# [What is being asked]
Your response should be the lines from the one holding "4. Helps creating" to the last line of the data below, copied exactly and with no additions.

----

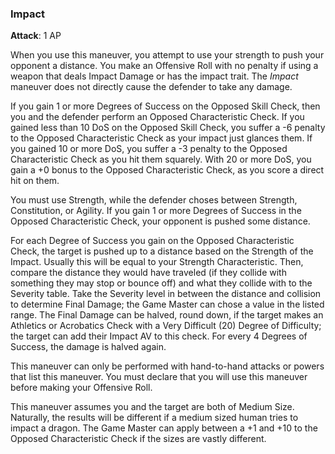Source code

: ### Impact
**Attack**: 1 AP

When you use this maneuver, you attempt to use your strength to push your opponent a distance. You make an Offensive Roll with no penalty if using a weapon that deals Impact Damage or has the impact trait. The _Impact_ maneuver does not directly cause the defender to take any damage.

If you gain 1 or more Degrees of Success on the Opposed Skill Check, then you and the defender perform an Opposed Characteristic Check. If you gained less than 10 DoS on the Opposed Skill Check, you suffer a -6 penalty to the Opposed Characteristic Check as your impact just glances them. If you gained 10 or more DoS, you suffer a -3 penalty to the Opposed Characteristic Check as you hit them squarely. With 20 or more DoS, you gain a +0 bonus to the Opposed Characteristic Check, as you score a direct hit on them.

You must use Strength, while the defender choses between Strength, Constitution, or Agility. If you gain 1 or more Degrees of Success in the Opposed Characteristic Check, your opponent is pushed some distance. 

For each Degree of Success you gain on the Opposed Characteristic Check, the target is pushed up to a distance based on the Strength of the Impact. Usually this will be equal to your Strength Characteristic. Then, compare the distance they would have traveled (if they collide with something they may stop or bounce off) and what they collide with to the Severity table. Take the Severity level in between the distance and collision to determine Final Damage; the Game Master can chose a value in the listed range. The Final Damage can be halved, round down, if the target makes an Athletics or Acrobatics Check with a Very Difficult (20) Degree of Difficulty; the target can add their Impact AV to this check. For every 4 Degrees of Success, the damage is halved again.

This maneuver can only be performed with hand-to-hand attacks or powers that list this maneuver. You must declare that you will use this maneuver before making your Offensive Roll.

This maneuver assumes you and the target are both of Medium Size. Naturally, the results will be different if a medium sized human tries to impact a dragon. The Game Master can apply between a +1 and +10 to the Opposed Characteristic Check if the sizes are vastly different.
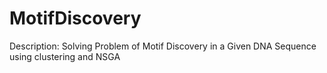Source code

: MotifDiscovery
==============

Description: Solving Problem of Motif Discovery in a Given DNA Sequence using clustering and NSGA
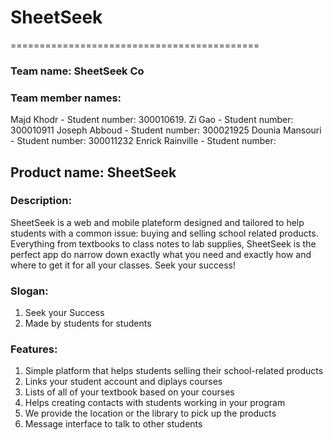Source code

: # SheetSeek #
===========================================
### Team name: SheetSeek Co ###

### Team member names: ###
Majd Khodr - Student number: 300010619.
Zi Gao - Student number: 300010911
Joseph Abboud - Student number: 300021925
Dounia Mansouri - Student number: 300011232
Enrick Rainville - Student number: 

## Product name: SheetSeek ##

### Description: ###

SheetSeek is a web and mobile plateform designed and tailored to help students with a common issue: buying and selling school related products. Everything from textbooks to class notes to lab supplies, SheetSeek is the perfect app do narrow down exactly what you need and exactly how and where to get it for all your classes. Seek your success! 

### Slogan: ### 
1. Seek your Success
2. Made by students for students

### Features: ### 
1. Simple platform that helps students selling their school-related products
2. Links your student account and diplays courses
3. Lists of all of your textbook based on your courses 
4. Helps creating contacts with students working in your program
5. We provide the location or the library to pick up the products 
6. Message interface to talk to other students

----

# [Exercise answer]
4. Helps creating contacts with students working in your program
5. We provide the location or the library to pick up the products 
6. Message interface to talk to other students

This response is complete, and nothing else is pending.